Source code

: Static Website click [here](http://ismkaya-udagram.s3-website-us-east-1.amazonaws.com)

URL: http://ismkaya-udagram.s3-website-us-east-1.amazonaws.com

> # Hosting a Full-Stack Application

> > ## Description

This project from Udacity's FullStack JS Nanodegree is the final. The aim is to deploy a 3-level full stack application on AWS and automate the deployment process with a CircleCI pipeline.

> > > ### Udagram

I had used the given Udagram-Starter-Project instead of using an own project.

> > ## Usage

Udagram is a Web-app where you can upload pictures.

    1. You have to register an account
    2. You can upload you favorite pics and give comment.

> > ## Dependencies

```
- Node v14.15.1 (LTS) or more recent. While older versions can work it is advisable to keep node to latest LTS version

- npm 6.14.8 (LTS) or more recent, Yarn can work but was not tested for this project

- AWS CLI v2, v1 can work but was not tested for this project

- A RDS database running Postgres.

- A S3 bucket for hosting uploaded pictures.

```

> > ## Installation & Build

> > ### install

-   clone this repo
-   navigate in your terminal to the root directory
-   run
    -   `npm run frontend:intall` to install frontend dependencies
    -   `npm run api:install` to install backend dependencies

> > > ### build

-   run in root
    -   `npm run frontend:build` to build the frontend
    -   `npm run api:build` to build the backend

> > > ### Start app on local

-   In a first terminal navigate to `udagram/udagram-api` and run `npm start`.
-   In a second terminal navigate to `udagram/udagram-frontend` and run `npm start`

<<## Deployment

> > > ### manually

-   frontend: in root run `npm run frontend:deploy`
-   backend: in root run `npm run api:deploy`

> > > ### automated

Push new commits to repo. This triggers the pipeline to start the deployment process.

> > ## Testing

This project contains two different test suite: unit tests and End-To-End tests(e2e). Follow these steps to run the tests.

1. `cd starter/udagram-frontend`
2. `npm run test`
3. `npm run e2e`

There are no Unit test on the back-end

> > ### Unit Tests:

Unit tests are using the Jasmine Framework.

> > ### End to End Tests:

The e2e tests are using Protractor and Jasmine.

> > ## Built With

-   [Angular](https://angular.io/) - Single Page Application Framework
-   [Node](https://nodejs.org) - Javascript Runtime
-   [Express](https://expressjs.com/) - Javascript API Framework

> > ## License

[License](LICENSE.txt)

- [Requirement] Every line from the one containing "### End to End" through the end of the material above should be retyped exactly; please include nothing else.

- [Answer to this task]
> > ### End to End Tests:

The e2e tests are using Protractor and Jasmine.

> > ## Built With

-   [Angular](https://angular.io/) - Single Page Application Framework
-   [Node](https://nodejs.org) - Javascript Runtime
-   [Express](https://expressjs.com/) - Javascript API Framework

> > ## License

[License](LICENSE.txt)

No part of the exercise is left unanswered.